The next version of Office must run off a 1 GB USB key

There’s an incredible elegance to this. With one sentence the requirements are clear, yet still flexible enough to allow smart people to implement it in smart ways. Some examples:

  • Office has an upper limit of the amount of disk space it may take up
  • Settings must now be able to be stored “offline”
  • All libraries need local copies that can be used in a backup situation
  • Installations may be on a drive that can disappear at any time or be unreliable
  • Marketing and sales can get started immediately, even before the product has launched
And so on. It’s breathless in its simplicity and power. Even better, it allows for unitasking – anything that did not fit with this goal could be discarded. You can even print it out on a sheet of 8.5×11 and paste it all over your bulletin boards.
 
Unfortunately, as is the case with a lot of great goals at large companies, I never saw this in any of the marketing documents, so I’ll have to assume that somewhere along the lines to shipping, somebody either decided this was too hard, or wasn’t compelling for the 6 bajillion corporate purchasing agents who decide to upgrade from one version of office to another. But it does highlight how powerful and simple a goal can be.
 
The original iPod had a similar beautiful goal:
 Holds 1,000 songs in your pocket.
Again, it forced some very fundamental decisions (how big is a pocket? what codecs do we use? how do we sync with a device that small?) – but it gives a single target for everyone to hit. Anything not on track with that must be ignored.
 
 The problem is that when people decide to set goals for their own teams, organizations, companies, etc., they feel they need to answer all the questions right there in the statement, and that just takes away the chance to do something really powerful. Can I be simple too? Of course! Just identify:
  1. What’s MOST important to you as a company (revenue, market share, competition, etc)

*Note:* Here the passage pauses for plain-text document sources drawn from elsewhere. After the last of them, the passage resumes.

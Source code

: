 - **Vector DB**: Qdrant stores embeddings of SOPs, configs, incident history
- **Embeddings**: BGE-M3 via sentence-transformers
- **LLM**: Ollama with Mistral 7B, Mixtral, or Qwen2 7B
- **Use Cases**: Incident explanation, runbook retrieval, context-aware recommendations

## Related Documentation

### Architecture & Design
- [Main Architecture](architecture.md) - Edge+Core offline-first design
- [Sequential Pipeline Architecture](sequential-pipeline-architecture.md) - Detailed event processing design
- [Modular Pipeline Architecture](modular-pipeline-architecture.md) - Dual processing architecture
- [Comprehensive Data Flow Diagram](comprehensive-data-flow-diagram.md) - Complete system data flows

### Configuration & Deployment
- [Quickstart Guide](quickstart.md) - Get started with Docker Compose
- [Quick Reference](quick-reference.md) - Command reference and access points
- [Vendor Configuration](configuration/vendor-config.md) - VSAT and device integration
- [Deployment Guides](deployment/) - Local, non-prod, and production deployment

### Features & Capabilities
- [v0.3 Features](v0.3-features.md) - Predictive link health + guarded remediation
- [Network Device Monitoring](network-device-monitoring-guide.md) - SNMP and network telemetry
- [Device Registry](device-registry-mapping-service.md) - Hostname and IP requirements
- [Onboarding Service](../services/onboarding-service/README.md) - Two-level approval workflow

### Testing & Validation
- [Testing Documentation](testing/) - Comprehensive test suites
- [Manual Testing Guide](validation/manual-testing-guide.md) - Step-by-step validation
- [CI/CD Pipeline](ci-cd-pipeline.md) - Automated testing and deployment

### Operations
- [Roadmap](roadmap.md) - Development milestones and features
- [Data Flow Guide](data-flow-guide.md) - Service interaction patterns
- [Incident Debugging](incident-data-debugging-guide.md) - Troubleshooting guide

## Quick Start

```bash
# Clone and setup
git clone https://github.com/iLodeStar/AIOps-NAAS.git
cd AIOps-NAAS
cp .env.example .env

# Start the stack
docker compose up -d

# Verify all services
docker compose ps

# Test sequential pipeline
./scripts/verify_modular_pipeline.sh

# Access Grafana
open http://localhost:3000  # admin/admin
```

  2. What’s MOST important enough to your customers to get excited (shiny new features, stability, etc)
  3. What’s ONE THING is going to appear on the press release
Remember, you only get one. Down to one for each? Great. Draw a Venn Diagram with those three in each circle.
 
 
See that space in the middle? That’s your goal. Presto, you’re set. Let’s try some examples:
 
Bad: Grow sales in Indonesia by 50%
  • Fine internal goal, but it doesn’t speak to customer needs, and who outside your company is going to care if you do it?

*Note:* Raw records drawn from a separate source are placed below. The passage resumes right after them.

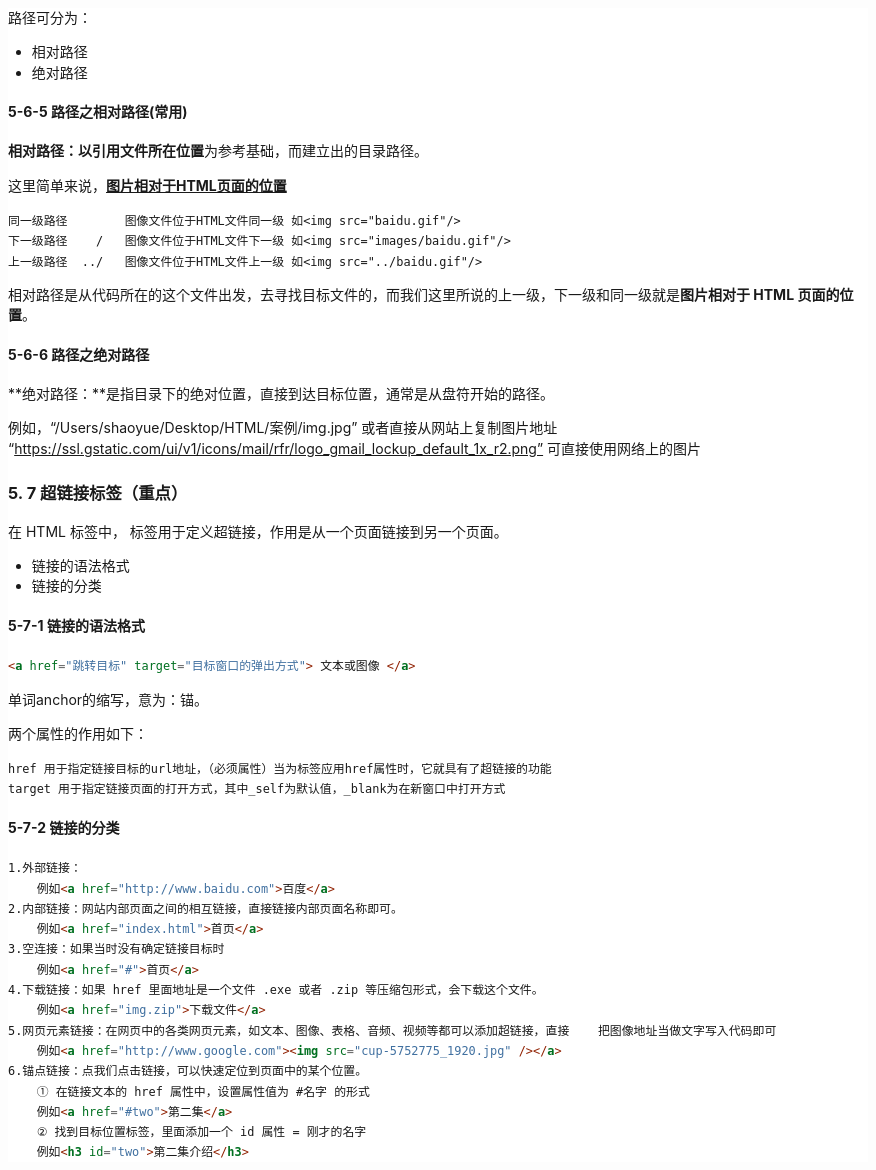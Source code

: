 路径可分为：

- 相对路径
- 绝对路径

#### 5-6-5 路径之相对路径(常用)

**相对路径：**以**引用文件所在位置**为参考基础，而建立出的目录路径。

这里简单来说，**<u>图片相对于HTML页面的位置</u>**

```
同一级路径        图像文件位于HTML文件同一级 如<img src="baidu.gif"/>
下一级路径    /	 图像文件位于HTML文件下一级 如<img src="images/baidu.gif"/>
上一级路径  ../   图像文件位于HTML文件上一级 如<img src="../baidu.gif"/>
```

相对路径是从代码所在的这个文件出发，去寻找目标文件的，而我们这里所说的上一级，下一级和同一级就是**图片相对于 HTML 页面的位置**。

#### 5-6-6 路径之绝对路径

**绝对路径：**是指目录下的绝对位置，直接到达目标位置，通常是从盘符开始的路径。

例如，“/Users/shaoyue/Desktop/HTML/案例/img.jpg” 或者直接从网站上复制图片地址 “https://ssl.gstatic.com/ui/v1/icons/mail/rfr/logo_gmail_lockup_default_1x_r2.png” 可直接使用网络上的图片

### 5. 7 超链接标签（重点）

在 HTML 标签中，<a> 标签用于定义超链接，作用是从一个页面链接到另一个页面。

- 链接的语法格式
- 链接的分类

#### 5-7-1 链接的语法格式

```html
<a href="跳转目标" target="目标窗口的弹出方式"> 文本或图像 </a>
```

单词anchor的缩写，意为：锚。

两个属性的作用如下：

```
href 用于指定链接目标的url地址，（必须属性）当为标签应用href属性时，它就具有了超链接的功能
target 用于指定链接页面的打开方式，其中_self为默认值，_blank为在新窗口中打开方式
```

#### 5-7-2 链接的分类

```html
1.外部链接：
	例如<a href="http://www.baidu.com">百度</a>
2.内部链接：网站内部页面之间的相互链接，直接链接内部页面名称即可。
	例如<a href="index.html">首页</a>
3.空连接：如果当时没有确定链接目标时
	例如<a href="#">首页</a>
4.下载链接：如果 href 里面地址是一个文件 .exe 或者 .zip 等压缩包形式，会下载这个文件。
	例如<a href="img.zip">下载文件</a>
5.网页元素链接：在网页中的各类网页元素，如文本、图像、表格、音频、视频等都可以添加超链接，直接	把图像地址当做文字写入代码即可
	例如<a href="http://www.google.com"><img src="cup-5752775_1920.jpg" /></a>
6.锚点链接：点我们点击链接，可以快速定位到页面中的某个位置。
	① 在链接文本的 href 属性中，设置属性值为 #名字 的形式
	例如<a href="#two">第二集</a>
	② 找到目标位置标签，里面添加一个 id 属性 = 刚才的名字
	例如<h3 id="two">第二集介绍</h3>
```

Good:  Become the number one provider for Point of Sales in Southeast Asia
  • Great! You’ve identified a target, focused on the people who need your solution, and given an end point to when you can declare success.
Bad: Reduce I/O wait times for servers by 75%
  • Very measurable, which is awesome. But, again, it misses on being customer focused, and is not broad enough.

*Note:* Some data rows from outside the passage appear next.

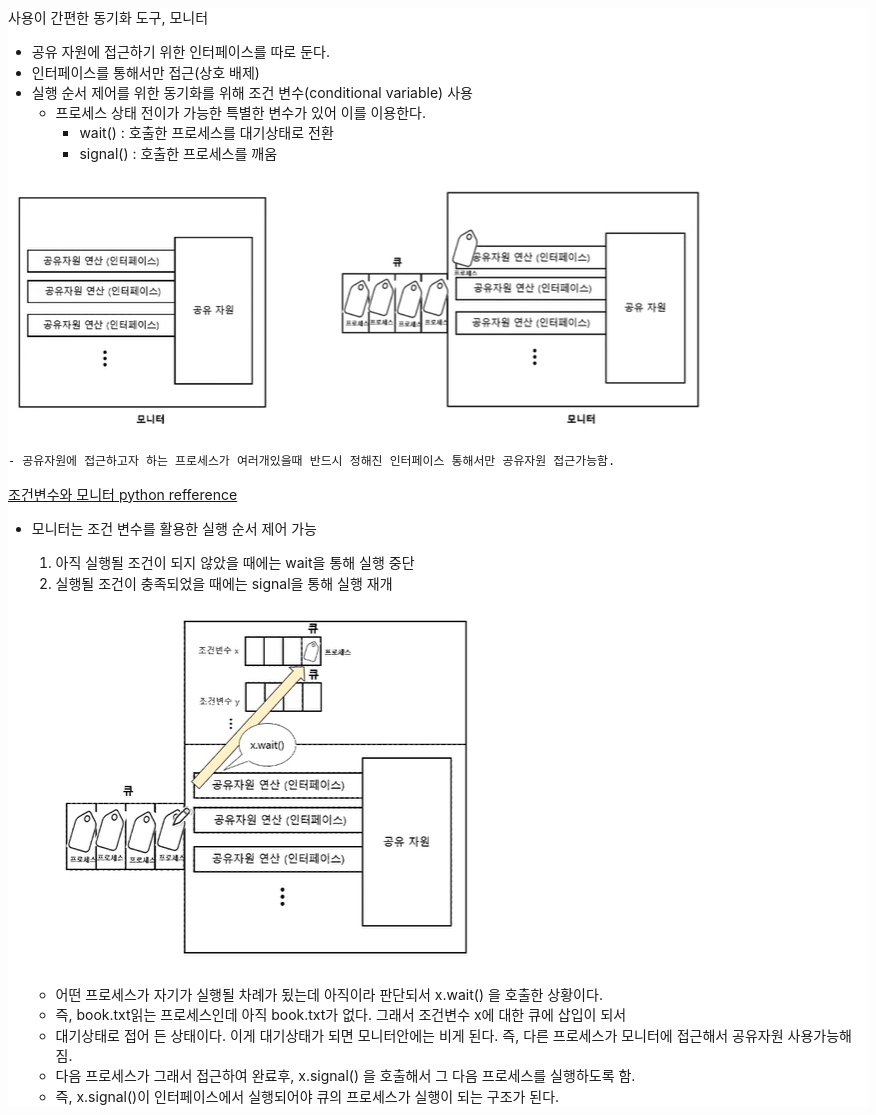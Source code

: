 사용이 간편한 동기화 도구, 모니터

  - 공유 자원에 접근하기 위한 인터페이스를 따로 둔다. 
  - 인터페이스를 통해서만 접근(상호 배제)
  - 실행 순서 제어를 위한 동기화를 위해 조건 변수(conditional variable) 사용
    - 프로세스 상태 전이가 가능한 특별한 변수가 있어 이를 이용한다.
      - wait() : 호출한 프로세스를 대기상태로 전환
      - signal() : 호출한 프로세스를 깨움

  ![system_os_기존동기화_도구의_문제점_해결.png](/assets/images/system_os_기존동기화_도구의_문제점_해결.png)

    - 공유자원에 접근하고자 하는 프로세스가 여러개있을때 반드시 정해진 인터페이스 통해서만 공유자원 접근가능함.

  [조건변수와 모니터 python refference](https://docs.python.org/3/library/threading.html#condition-objects)

  - 모니터는 조건 변수를 활용한 실행 순서 제어 가능
    1. 아직 실행될 조건이 되지 않았을 때에는 wait을 통해 실행 중단
    2. 실행될 조건이 충족되었을 때에는 signal을 통해 실행 재개

    ![system_os_실행순서제어.png](/assets/images/system_os_실행순서제어.png)

      - 어떤 프로세스가 자기가 실행될 차례가 됬는데 아직이라 판단되서 x.wait() 을 호출한 상황이다. 
      - 즉, book.txt읽는 프로세스인데 아직 book.txt가 없다. 그래서 조건변수 x에 대한 큐에 삽입이 되서
      - 대기상태로 접어 든 상태이다. 이게 대기상태가 되면 모니터안에는 비게 된다. 즉, 다른 프로세스가 모니터에 접근해서 공유자원 사용가능해짐.
      - 다음 프로세스가 그래서 접근하여 완료후, x.signal() 을 호출해서 그 다음 프로세스를 실행하도록 함.
      - 즉, x.signal()이 인터페이스에서 실행되어야 큐의 프로세스가 실행이 되는 구조가 된다.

Good: Improve the time it takes to see the thumbnail view of the picture gallery on our site by 75%
  • Perfect! Focuses on what the customer actually sees, is (ideally) one of the top scenarios, and can be addressed however the team thinks it would be best to get after it.
Bad: “From the marketers of Nicorette” (this is no joke, I saw this on a product display in Costco)
  • Really? No one cares that you marketed another product; this placement is just to get the stupid name “Nicorette” on the billboard. Terrible.
Good:  “More people exchange messages daily over our dating site than anyone else on the Web!”
  • Exactly what the customers want to hear: it’s social, it’s popular and there are lots of other people out there for me to chat with (see Network Effects).

Obviously, 90% of success here comes from understanding your customers, and being able to ask the right questions, but the value in distilling down what to focus on is worth 100x every second you spend keeping it simple.